Currently, we are. The pros still outweigh the cons.
In saying that, to keep things as balanced as possible when the Mr isn’t at home, there are a few things I do to reboot myself for another round of solo parenting. Kind of like getting all my ducks in a row so I am in a good mental space before I am outnumbered by the children for a fortnight.
Let me start off by saying that all Chiropractors are NOT created equal. I have chatted about that before.
My chiropractor now is basically my spinal soul mate. I will never give her up. My appointments with her far from just a “cracking”. She reviews all the things going on in my life (e.g. coughing, illness, sick kids, orthodontist appointments, extra work at my desk) and treats me accordingly as well as offering advice for supplements, exercises and other things I should be doing to get on track.
To say I love my chiro would be an understatement. She is a requirement in my life to keep my body ticking away nicely.
2. Solo grocery shopping
Boring! I know right, but the key word here is SOLO.
Grocery shopping is a necessity if I am going to kick off my fortnight while the husband is away right. Filling my kitchen with fruit and vegetables plus good meats will keep me out of my freezer to reach for the sausage rolls, for a little while anyway.

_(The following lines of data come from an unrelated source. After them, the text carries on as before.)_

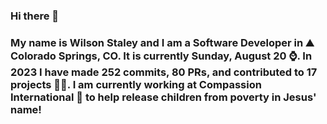 ### Hi there 👋

### My name is Wilson Staley and I am a Software Developer in ⛰ Colorado Springs, CO.  It is currently Sunday, August 20 ⌚. In 2023 I have made 252 commits, 80 PRs, and contributed to 17 projects 👨‍💻. I am currently working at Compassion International 🏢 to help release children from poverty in Jesus' name! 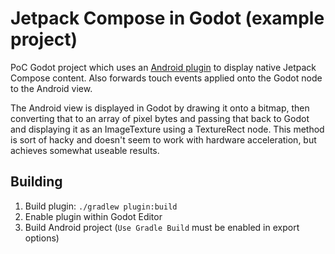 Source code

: 
# Jetpack Compose in Godot (example project)

PoC Godot project which uses an [Android plugin](https://docs.godotengine.org/en/stable/tutorials/platform/android/android_plugin.html) to display native Jetpack Compose content. Also forwards touch events applied onto the Godot node to the Android view.

The Android view is displayed in Godot by drawing it onto a bitmap, then converting that to an array of pixel bytes and passing that back to Godot and displaying it as an ImageTexture using a TextureRect node. This method is sort of hacky and doesn't seem to work with hardware acceleration, but achieves somewhat useable results.

## Building

1. Build plugin: `./gradlew plugin:build`
3. Enable plugin within Godot Editor
4. Build Android project (`Use Gradle Build` must be enabled in export options)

But, like I said, SOLO! No one has the cash or time to hit up a day spa once a month. I find sometimes just getting to a cafe for a relaxed meal sans kids is easy to put off with other things to do. Grocery shopping has to be done and actually kicks ass doing it by yourself. I take my time. I read labels. I flick through magazines (yep, that’s me in the magazine aisle) and I sing along to Coles radio.
It’s my time while I’m getting shit done.
3. Buy something that reminds me I’m an adult
Mostly it is a magazine. Sometimes it is new skin care or make-up. Just something that has nothing to do with children that I can use or read.
I like to have a magazine on my kitchen bench. Whatever is currently tickling my fancy. Possibly Real Living, maybe Frankie, sometimes Home Beautiful, often The Collective. Something that makes me feel like a grown up that I can flick through a page or two when I get the chance. In a world full of kid-chatter, it is a nice moment of anti-kid-ness when you are the only adult in the house.
I buy a magazine so it is fresh and new ready for me to ogle all the pretties.
OK, that last line could easily fall in the gutter but I’m talking homeware, peeps!
4. Assess the mindset
Probably the most important thing I do about four days before the Mr flys out to work is assess my mindset.
Do I need anything to fill my cup to get me through the next two weeks?
By doing this I know that I am starting from an awesome point. I am feeling positive and capable. I am not in need of any extra downtime. My cup runneth over!
Sometimes when I assess I realise I’m not ready to do the solo parenting stint yet and I will plan to do the things I need to get me to that good mental space before he goes. It is so important for me to do this around 4 days out from fly-out, so I can do the things I need without the panic of having no time left.
Usually, it is just letting the Mr know that I am wanting some uninterrupted me time and he is all over it. I can hide away and have a shower without anyone traipsing in to tell me what sea-creature was on the Octonauts. I give myself a little pampering and emerge when I am ready. Something small but significant to get me to a place where I can take on anything that is thrown at me (literally and figuratively) for another stint of solo parenting.
What do you do to reboot or refresh yourself?